_DESCRIPTION OF THE TASK:_
Which lines of the listing below contain the word "text"? Copy each of them.

_RECORD EXCERPTS:_
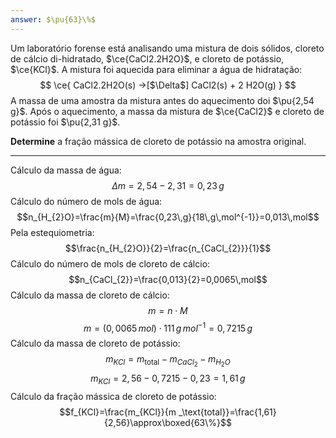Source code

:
 ```yaml
---
answer: $\pu{63}\%$
---
```


Um laboratório forense está analisando uma mistura de dois sólidos, cloreto de cálcio di-hidratado, $\ce{CaCl2.2H2O}$, e cloreto de potássio, $\ce{KCl}$. A mistura foi aquecida para eliminar a água de hidratação:
$$
    \ce{ CaCl2.2H2O(s) ->[$\Delta$] CaCl2(s) + 2 H2O(g) }
$$
A massa de uma amostra da mistura antes do aquecimento doi $\pu{2,54 g}$. Após o aquecimento, a massa da mistura de $\ce{CaCl2}$ e cloreto de potássio foi $\pu{2,31 g}$.

**Determine** a fração mássica de cloreto de potássio na amostra original.

---

Cálculo da massa de água:
$$\Delta m=2,54-2,31=0,23\,g$$
Cálculo do número de mols de água:
$$n_{H_{2}O}=\frac{m}{M}=\frac{0,23\,g}{18\,g\,mol^{-1}}=0,013\,mol$$
Pela estequiometria:
$$\frac{n_{H_{2}O}}{2}=\frac{n_{CaCl_{2}}}{1}$$
Cálculo do número de mols de cloreto de cálcio:
$$n_{CaCl_{2}}=\frac{0,013}{2}=0,0065\,mol$$
Cálculo da massa de cloreto de cálcio:
$$m=n\cdot M$$
$$m=(0,0065\,mol)\cdot111\,g\,mol^{-1}=0,7215\,g$$
Cálculo da massa de cloreto de potássio:
$$m_{KCl}=m _\text{total}-m_{CaCl_{2}}-m_{H_{2}O}$$
$$m_{KCl}=2,56-0,7215-0,23=1,61\,g$$
Cálculo da fração mássica de cloreto de potássio:
$$f_{KCl}=\frac{m_{KCl}}{m _\text{total}}=\frac{1,61}{2,56}\approx\boxed{63\%}$$

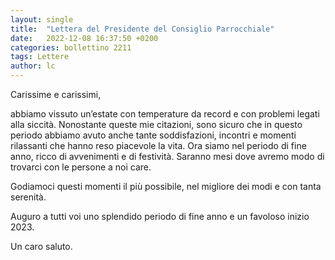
 ```yaml
---
layout: single
title:  "Lettera del Presidente del Consiglio Parrocchiale"
date:   2022-12-08 16:37:50 +0200
categories: bollettino 2211
tags: Lettere
author: lc
---
```



Carissime e carissimi,

abbiamo vissuto un’estate con temperature da record e con problemi legati alla siccità. Nonostante queste mie citazioni, sono sicuro che in questo periodo abbiamo avuto anche tante soddisfazioni, incontri e momenti rilassanti che hanno reso piacevole la vita. Ora siamo nel periodo di fine anno, ricco di avvenimenti e di festività. Saranno mesi dove avremo modo di trovarci con le persone a noi care.

Godiamoci questi momenti il più possibile, nel migliore dei modi e con tanta serenità. 

Auguro a tutti voi uno splendido periodo di fine anno e un favoloso inizio 2023.

Un caro saluto.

_RESPONSE FOR THIS EXERCISE:_
$$m_{KCl}=m _\text{total}-m_{CaCl_{2}}-m_{H_{2}O}$$
$$f_{KCl}=\frac{m_{KCl}}{m _\text{total}}=\frac{1,61}{2,56}\approx\boxed{63\%}$$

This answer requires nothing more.